Hatalı Çevrilen Ayetler



Maide Suresi 1-2




Hatalı Çeviri:
1. Ey iman edenler! Akitleri(n gereğini) yerine getiriniz. İhramlı iken avlanmayı helal saymamak üzere (aşağıda) size okunacaklar dışında kalan hayvanlar, sizin için helâl kılındı. Allah dilediğine hükmeder.  
2. Ey iman edenler! Allah'ın (koyduğu, dinî) işaretlerine, haram aya, (Allah'a hediye edilmiş) kurbana, (ondaki) gerdanlıklara, Rablerinin lütuf ve rızasını arayarak Beyt-i Haram'a yönelmiş kimselere (tecavüz ve) saygısızlık etmeyin. İhramdan çıkınca avlanabilirsiniz. Mescid-i Haram'a girmenizi önledikleri için bir topluma karşı beslediğiniz kin sizi tecavüze sevketmesin! İyilik ve (Allah'ın yasaklarından) sakınma üzerinde yardımlaşın, günah ve düşmanlık üzerine yardımlaşmayın. Allah'tan korkun; çünkü Allah'ın cezası çetindir.




Doğru Çeviri:
1.Ey iman etmiş kimseler! Sözleşmeleri yerine getirin. Siz, dokunulmaz iken [hac/yüksek ilâhîyat eğitimini sürdürürken] avlanmayı helal görmeksizin, size okunacaklar hariç, dört bacaklı, iki tırnaklı, geviş getiren ve ot yiyen hayvanların kusursuzları/gerdanlıksızları size helal kılındı. Şüphesiz Allah, dilediğini hükmeder; dilediği yasayı koyar.
2.Ey iman etmiş kimseler! Allah’ın alâmetlerine, haram aya, hedye/hac yapanlara yiyecek yollamaya, hediye etmeye, gerdanlıklarına [hac yapanların/orada yüksek ilâhîyat eğitimi için bulunanların yemesi için gönderilen hayvanlara konulan işaretlerine] ve Rablerinden lütuf ve rıza bekleyerek Beytü’l-Haram’a/hac görevi yapmak isteyenlere saygısızlık etmeyin. Dokunulmazlığınız kalktığında/hac göreviniz bittiğinde de avlanın. Sizi Mescid-i Haram’dan çevirdiklerinden dolayı bir topluma karşı olan kininiz, sizi saldırıya da sevk etmesin. Ve “iyi adam”lık ve Allah’ın koruması altına girme üzerinde yardımlaşın, günah ve düşmanlık üzerinde yardımlaşmayın. Ve Allah’ın koruması altına girin. Hiç şüphesiz Allah, azabı/kovuşturması çok çetin olandır.
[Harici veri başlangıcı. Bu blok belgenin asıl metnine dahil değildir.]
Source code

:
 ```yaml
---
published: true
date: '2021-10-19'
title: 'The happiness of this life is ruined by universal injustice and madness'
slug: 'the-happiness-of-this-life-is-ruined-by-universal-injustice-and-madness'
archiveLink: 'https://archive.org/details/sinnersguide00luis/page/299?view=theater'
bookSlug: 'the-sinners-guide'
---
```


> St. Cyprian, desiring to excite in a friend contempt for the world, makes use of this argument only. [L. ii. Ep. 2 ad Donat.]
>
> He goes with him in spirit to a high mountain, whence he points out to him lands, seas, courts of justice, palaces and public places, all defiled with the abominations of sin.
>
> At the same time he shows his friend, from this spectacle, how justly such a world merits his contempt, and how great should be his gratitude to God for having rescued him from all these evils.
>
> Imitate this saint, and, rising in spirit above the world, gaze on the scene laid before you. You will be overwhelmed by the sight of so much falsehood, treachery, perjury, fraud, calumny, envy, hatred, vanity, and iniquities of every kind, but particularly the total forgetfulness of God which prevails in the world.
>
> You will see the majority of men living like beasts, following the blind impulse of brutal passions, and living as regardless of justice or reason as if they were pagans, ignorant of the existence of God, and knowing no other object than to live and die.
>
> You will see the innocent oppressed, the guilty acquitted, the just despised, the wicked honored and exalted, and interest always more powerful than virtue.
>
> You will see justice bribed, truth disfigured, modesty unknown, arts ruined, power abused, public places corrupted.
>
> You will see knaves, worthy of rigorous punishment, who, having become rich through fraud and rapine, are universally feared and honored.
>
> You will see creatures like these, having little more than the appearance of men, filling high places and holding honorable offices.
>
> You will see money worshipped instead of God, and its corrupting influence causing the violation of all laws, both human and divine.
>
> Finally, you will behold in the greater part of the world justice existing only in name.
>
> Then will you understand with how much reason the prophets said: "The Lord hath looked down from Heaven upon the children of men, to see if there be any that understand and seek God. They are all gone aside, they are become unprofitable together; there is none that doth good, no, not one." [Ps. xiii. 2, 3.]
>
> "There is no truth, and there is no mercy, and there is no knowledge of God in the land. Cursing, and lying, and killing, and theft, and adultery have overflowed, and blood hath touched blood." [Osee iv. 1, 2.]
Gâyet açık olan bu âyetlerde birtakım emirler verilmekte, ilkeler belirlenmekte ve mü’minlere bunlara harfiyen uymaları emredilmekte; aksi davrananların ise cezalandırılacağı tehditkâr ifadelerle beyân edilmektedir. Burada ortaya konan ilkeler şöyle sıralanabilir:

• Mü’minler, sözleşmeleri yerine getirmelidir.

• Mü’minler, hacc esnasında avlanmamalıdırlar. (Haccı eda ettikten sonra avlanabilirler.)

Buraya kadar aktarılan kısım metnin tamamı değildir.